Strona:PL Eliza Orzeszkowa-Z życia realisty 021.jpeg

Ta strona została uwierzytelniona.

— O, synu Albionu! — zaśmiała się z za zieleni — częstujesz mię kolcami? nie dostaniesz za to malin!
— Zobaczymy! — odpowiedziałem, i szybko postąpiłem kilka kroków, aby jéj koszyczek z malinami odebrać.
— Proszę, proszę! Milord tak bardzo lubi maliny! — zawołała i w mgnieniu oka była już ze swym koszykiem o kilkanaście kroków daléj. Zacząłem ją gonić, ale daremnie; skakała między krzewami i klombami jak sarneczka, przemykała się przez gęstwinę ze zwinnością kotki. Szafirowe chabry opadały z jéj wieńca i zawieszały się na gałązkach krzewów, drżących od dotknięcia jéj lekkiéj sukni a ona, jedną ręką podtrzymując fałdy muślinu, drugą zręcznie trzymając koszyczek, co chwilę zwracała twarz ku mnie i wołała ze śmiechem:
— A co, braciszku, w Lièges biegać nie uczą!

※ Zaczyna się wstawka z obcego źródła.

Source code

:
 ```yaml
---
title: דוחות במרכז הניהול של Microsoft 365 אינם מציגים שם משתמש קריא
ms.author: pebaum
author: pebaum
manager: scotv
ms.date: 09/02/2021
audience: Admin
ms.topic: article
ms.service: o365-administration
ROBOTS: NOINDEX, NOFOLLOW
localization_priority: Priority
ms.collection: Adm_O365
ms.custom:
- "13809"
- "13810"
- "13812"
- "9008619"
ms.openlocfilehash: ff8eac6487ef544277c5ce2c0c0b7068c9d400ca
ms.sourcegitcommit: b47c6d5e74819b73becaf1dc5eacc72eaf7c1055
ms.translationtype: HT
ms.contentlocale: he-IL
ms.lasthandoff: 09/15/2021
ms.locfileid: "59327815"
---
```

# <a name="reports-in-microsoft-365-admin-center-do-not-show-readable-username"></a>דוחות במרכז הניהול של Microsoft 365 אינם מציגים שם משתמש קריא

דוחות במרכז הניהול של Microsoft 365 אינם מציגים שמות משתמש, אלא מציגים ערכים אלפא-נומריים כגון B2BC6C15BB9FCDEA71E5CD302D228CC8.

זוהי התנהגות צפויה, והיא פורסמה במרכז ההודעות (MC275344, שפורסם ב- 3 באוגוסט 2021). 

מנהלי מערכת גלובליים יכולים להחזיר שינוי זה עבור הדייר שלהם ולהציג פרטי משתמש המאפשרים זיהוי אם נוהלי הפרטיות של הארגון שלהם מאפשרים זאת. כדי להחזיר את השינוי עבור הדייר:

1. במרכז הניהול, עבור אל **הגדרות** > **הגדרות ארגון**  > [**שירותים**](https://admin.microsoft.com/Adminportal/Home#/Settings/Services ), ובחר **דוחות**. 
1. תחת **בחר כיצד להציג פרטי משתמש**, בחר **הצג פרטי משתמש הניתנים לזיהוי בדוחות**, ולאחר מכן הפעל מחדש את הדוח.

Spostrzegłem Felicyą wychodzącą na werendę.
— Pójdź, Felusiu, pomóż mi schwytać tę kotkę! — zawołałem.
Felicya ze śmiechem zabiegła siostrze drogę z przeciwnéj strony.
— Et tu Brute contra me! — zawołała Kocia.
— Jestem posłuszna starszemu bratu! — odpowiedziała Felicya, daremnie goniąc uciekającą.
I biegaliśmy tak we troje dobrze kilka minut a śmiech i gwar był wielki.